In a recent post about making homemade yogurt, I alluded to a recipe for coleslaw dressing that has become a family favorite. I made coleslaw for a picnic in the park yesterday here in Denver and received many compliments, even though I wasn’t able to make the dressing with my homemade yogurt, which I think makes it even better.
The ingredients for the dressing can be mixed up days in advance, but I like to mix the dressing into the shredded cabbage shortly before serving, so it doesn’t get too watery. I will say, however, that this dressing won’t make your cabbage go limp if you mix it up the day before. I had to do that for this picnic, and while the dressing did pull some water out of the cabbage, it was still crisp and the coleslaw was tasty.
Very few people shred their own cabbage these days when packaged coleslaw mix is so readily available at the store. I rarely shred a whole cabbage any more, either (although I did for the picnic on Saturday), unless I have one fresh from the garden. The food processor makes this less of a chore, but slicing can also be done with a sharp knife. The key is to get the cabbage into thin shreds. You always want to slice (both with the knife and the processor), not chop. Chopping bruises the cabbage and will cause it to release more water, thus making your coleslaw more at risk for decreased flavor and limp texture.

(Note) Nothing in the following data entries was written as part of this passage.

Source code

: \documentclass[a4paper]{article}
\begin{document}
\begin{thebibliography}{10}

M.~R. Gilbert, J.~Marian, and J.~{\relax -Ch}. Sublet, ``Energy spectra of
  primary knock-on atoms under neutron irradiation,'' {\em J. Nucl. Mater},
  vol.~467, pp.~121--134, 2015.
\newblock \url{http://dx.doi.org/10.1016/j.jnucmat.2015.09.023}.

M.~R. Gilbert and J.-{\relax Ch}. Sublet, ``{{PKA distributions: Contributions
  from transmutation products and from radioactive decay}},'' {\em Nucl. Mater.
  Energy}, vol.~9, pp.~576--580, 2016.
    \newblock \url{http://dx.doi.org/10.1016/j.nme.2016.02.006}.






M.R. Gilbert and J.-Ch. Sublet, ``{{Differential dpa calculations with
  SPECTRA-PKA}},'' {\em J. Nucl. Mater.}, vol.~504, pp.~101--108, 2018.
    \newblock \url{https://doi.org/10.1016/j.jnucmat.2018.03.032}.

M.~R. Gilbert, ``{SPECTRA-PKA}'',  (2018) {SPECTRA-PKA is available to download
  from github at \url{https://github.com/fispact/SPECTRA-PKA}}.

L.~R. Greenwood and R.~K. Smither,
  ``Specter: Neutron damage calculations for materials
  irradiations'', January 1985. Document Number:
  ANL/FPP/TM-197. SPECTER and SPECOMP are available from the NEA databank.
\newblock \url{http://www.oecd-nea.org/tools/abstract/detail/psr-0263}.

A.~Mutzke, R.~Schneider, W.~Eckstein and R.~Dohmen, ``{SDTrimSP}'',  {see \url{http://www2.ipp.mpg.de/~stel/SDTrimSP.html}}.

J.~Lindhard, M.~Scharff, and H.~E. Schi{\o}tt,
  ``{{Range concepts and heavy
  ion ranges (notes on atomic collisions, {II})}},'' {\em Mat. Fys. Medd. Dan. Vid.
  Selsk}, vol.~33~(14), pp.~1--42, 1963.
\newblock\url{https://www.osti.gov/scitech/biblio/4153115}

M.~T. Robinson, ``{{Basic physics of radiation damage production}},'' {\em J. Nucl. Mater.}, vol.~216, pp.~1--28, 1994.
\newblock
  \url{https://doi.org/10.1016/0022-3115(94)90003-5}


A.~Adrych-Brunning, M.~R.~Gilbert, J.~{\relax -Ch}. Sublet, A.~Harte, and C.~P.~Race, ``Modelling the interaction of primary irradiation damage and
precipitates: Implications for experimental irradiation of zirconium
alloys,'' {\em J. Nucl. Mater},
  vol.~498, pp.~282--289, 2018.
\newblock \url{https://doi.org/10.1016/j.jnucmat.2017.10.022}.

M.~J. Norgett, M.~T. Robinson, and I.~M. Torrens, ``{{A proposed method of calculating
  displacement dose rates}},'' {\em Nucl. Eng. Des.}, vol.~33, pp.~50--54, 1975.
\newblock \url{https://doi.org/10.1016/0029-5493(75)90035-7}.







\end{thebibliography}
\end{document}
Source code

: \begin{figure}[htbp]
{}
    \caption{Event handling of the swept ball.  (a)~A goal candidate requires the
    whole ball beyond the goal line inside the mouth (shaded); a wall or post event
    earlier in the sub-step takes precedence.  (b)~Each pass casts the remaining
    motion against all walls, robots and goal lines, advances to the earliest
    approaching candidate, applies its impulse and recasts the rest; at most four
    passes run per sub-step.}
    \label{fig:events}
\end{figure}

This recipe makes enough to dress about half a medium-sized, shredded cabbage and about 3 medium carrots, also shredded, or one large bag of pre-shredded coleslaw mix from the store. I always add 2-4 tablespoons of minced white or red onion to the cabbage and carrot mix before dressing. Too much onion will overpower the slaw, so be careful with it, but it’s a necessary addition to colelsaw in my opinion.
(makes about 1 cup)
½ cup mayonnaise
½ cup plain yogurt*
2-3 tablespoons of sugar**
2-3 tablespoons of apple cider vinegar (I use my homemade apple vinegar for more probiotics)
½ teaspoon salt
¼ teaspoon ground black pepper
Mix thoroughly, until dressing is creamy and smooth. It should taste a little sweet but tangy. Toss with shredded cabbage, carrots, and minced onion until well mixed. Serve immediately or within 24 hrs. (It will get watery the longer it sits, but leftovers are good!)
*I think homemade yogurt really is best, and my son agrees with me, but any good quality plain yogurt will do. Greek yogurt will make a thicker dressing because the whey has been strained out of it. Why is homemade yogurt better? It’s tangier, and it contains more probiotics, which incidentally, aid in the digestion of the cabbage.
**You can substitute a different sweetener if you like. Honey or agave syrup would be fine. I have used both powdered and liquid Stevia and Splenda. Start with small amounts and taste as you go. For liquid Stevia, I recommend starting with about ¼ teaspoon and adding drop by drop to reach desired sweetness.
I don’t have my camera with me, so I wasn’t able to take a picture of the coleslaw I made on Friday night, but hey, you know what coleslaw looks like. You also know how a good, traditional coleslaw should taste: tangy, a little sweet, a little bite from the onion, and some good crunch from the cabbage and carrots. It’s a favorite salad with our family (my son says he’d be in heaven if he had a lifetime supply of the stuff always in his fridge). I especially like it as a side dish with oven-fried chicken, barbecued spareribs, or pulled pork. Follow the links for my recipes for those dishes in the archives.